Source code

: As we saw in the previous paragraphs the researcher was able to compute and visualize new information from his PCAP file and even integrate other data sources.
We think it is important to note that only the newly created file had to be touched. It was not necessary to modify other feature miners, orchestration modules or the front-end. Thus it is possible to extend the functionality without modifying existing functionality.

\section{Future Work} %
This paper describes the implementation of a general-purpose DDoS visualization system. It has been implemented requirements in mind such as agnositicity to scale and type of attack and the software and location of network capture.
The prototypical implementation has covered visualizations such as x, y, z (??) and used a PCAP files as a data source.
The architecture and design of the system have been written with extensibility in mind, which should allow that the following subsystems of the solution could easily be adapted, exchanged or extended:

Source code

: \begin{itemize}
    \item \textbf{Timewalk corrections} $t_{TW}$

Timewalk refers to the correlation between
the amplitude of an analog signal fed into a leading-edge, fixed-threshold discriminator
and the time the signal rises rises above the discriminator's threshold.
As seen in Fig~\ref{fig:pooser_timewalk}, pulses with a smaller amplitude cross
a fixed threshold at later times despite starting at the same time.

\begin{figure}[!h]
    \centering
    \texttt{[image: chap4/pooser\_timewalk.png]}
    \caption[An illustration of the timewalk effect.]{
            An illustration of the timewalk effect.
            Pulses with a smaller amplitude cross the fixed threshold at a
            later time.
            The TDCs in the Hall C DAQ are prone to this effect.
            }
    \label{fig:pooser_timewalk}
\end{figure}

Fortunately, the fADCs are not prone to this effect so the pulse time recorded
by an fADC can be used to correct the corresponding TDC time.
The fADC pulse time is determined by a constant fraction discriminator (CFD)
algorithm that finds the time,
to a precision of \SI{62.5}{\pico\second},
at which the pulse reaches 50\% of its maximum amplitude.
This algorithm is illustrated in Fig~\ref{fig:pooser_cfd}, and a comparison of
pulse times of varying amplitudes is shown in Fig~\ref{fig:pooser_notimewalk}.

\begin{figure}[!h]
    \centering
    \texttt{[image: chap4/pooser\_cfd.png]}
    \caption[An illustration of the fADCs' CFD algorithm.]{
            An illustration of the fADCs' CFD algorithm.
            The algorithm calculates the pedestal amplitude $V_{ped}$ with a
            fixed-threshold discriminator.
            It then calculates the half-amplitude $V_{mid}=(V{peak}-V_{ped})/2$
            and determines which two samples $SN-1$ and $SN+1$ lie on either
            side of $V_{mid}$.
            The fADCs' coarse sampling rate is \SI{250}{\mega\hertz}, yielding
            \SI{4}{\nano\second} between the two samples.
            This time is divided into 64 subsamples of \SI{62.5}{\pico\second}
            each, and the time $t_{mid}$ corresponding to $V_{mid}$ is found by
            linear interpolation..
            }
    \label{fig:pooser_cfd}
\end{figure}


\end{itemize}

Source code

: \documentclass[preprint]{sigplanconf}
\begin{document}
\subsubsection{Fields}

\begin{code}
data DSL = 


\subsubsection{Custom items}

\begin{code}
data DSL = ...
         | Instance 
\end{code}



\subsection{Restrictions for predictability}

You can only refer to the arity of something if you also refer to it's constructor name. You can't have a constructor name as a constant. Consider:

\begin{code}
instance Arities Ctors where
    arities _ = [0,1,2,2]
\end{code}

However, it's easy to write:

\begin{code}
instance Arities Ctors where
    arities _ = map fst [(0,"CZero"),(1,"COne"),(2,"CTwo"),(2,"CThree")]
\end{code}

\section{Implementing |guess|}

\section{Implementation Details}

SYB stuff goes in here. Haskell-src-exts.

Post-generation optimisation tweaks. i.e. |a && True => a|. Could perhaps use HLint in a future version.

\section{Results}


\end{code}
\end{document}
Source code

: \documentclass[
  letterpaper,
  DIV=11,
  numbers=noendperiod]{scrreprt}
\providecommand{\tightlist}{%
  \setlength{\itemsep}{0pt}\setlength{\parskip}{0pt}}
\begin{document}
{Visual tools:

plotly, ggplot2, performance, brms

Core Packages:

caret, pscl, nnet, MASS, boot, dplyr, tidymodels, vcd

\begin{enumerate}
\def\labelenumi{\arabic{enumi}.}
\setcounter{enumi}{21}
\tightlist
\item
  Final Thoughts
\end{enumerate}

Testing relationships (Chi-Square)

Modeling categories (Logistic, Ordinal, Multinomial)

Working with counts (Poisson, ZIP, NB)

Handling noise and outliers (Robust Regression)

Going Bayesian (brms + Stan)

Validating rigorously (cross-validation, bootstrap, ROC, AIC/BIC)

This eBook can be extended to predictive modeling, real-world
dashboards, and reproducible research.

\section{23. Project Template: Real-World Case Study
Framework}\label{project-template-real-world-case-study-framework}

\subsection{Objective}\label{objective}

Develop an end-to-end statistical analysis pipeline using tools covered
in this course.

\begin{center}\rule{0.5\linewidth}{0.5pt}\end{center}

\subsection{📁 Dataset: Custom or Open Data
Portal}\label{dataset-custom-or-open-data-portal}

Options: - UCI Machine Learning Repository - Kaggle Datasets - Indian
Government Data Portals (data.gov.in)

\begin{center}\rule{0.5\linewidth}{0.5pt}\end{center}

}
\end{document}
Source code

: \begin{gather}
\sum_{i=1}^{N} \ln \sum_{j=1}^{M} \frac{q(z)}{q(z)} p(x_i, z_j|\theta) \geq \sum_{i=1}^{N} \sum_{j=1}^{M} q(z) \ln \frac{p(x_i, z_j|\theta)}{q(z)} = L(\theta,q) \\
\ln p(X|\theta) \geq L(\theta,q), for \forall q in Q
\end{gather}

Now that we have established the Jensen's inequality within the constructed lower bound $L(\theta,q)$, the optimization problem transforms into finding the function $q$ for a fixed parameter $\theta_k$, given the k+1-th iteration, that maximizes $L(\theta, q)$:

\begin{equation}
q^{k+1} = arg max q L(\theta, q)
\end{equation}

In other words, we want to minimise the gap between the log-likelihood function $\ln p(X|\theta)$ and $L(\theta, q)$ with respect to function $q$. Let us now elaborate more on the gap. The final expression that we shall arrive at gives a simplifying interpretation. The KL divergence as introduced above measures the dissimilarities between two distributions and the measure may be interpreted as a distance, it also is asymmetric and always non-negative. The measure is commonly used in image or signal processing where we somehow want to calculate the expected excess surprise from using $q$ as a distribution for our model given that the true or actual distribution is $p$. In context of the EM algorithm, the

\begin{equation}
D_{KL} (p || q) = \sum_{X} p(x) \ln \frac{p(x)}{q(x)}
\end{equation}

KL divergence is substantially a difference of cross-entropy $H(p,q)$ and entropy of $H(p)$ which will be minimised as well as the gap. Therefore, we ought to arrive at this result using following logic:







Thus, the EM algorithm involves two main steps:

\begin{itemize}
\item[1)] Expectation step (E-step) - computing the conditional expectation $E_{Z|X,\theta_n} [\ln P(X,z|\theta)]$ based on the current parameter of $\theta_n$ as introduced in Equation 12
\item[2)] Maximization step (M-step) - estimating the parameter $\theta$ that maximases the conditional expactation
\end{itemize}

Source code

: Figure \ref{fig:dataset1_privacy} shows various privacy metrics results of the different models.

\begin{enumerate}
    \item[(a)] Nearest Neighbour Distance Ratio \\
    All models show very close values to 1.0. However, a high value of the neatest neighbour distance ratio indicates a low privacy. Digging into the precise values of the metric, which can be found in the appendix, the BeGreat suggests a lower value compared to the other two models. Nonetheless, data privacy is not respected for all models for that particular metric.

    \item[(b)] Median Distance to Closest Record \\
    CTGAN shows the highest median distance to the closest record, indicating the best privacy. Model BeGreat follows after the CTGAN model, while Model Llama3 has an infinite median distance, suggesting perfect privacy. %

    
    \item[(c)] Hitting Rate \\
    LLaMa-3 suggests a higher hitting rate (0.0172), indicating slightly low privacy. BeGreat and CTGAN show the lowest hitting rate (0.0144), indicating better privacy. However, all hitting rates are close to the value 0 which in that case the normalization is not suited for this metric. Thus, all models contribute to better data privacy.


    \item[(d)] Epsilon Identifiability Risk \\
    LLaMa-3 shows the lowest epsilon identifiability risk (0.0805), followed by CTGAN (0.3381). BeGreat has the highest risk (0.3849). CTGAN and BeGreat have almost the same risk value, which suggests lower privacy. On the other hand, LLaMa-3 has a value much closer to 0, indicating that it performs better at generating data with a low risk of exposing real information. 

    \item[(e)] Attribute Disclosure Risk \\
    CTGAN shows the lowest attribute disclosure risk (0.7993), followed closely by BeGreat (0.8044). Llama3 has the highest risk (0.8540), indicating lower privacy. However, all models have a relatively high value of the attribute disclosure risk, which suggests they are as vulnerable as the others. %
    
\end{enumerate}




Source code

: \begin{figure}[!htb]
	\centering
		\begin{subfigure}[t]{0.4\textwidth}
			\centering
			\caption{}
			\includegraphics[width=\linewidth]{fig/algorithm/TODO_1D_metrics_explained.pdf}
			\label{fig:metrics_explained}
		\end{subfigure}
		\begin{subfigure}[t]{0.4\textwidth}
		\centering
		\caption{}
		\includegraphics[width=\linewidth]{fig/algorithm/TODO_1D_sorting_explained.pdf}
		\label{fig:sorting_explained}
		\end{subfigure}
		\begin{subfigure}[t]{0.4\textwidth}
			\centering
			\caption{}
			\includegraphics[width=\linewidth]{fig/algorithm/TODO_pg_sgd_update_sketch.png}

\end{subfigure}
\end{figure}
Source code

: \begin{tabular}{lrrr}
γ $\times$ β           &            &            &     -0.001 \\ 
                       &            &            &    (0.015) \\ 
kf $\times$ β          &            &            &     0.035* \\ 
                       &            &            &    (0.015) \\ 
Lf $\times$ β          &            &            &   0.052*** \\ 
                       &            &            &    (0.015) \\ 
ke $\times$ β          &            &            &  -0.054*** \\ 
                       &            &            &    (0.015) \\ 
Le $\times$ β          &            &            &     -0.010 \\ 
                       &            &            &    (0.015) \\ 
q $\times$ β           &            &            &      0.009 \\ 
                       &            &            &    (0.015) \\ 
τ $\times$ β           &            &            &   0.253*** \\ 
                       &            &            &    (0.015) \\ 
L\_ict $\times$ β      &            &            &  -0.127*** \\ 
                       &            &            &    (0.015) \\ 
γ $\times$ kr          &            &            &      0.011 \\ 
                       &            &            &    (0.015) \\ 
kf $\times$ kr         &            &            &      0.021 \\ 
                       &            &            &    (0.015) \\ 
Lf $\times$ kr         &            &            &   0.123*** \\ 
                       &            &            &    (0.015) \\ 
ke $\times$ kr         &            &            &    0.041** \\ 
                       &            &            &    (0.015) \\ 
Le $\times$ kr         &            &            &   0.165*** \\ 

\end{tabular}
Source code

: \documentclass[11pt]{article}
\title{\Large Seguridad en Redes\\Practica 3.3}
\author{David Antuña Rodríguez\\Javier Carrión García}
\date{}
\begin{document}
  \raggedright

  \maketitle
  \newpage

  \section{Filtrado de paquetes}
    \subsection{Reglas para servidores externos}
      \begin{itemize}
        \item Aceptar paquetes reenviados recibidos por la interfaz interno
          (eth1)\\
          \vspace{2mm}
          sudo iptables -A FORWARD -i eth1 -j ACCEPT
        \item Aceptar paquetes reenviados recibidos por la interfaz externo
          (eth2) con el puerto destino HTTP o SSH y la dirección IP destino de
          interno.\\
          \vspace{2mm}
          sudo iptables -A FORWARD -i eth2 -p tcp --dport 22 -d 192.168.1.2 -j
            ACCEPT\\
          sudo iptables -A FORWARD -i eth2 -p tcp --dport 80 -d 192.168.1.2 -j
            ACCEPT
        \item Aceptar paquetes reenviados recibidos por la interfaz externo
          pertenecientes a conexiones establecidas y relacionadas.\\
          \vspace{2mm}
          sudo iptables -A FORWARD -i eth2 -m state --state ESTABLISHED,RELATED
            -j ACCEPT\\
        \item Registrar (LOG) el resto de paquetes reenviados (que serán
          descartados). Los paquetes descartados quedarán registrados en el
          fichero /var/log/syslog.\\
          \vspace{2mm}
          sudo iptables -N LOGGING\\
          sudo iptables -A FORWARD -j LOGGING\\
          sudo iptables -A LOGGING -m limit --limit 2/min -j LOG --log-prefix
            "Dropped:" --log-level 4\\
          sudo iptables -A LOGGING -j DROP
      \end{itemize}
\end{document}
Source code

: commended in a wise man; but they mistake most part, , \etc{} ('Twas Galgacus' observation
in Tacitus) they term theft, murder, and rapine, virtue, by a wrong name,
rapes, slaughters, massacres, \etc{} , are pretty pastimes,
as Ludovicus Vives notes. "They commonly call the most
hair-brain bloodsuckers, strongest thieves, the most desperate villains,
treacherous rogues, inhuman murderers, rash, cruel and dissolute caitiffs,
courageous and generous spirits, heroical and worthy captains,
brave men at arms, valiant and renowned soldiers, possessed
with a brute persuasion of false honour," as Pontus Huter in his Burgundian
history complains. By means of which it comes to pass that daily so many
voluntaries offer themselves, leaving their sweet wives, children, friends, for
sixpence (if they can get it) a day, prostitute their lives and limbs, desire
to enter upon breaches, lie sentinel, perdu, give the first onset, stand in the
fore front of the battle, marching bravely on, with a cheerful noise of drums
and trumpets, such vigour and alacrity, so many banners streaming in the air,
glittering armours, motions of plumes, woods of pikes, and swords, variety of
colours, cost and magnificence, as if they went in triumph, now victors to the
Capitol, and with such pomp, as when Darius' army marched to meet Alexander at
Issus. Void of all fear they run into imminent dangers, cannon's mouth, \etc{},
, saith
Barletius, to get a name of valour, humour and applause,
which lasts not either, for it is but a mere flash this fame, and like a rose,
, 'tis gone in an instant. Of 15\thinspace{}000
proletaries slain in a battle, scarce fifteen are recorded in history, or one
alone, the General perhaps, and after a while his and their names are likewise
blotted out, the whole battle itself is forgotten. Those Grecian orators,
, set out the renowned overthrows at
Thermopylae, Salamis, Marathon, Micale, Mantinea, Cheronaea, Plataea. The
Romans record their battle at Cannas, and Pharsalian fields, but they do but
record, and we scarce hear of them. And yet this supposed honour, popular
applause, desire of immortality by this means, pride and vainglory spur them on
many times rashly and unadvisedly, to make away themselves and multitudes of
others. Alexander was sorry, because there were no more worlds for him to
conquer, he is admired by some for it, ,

■ **Exercise prompt**: From the entries above, give again exactly the lines running from the line with "The fADC pulse" to the line with "This algorithm is"; include both of those lines.

■ **Answer**:
The fADC pulse time is determined by a constant fraction discriminator (CFD)
algorithm that finds the time,
to a precision of \SI{62.5}{\pico\second},
at which the pulse reaches 50\% of its maximum amplitude.
This algorithm is illustrated in Fig~\ref{fig:pooser_cfd}, and a comparison of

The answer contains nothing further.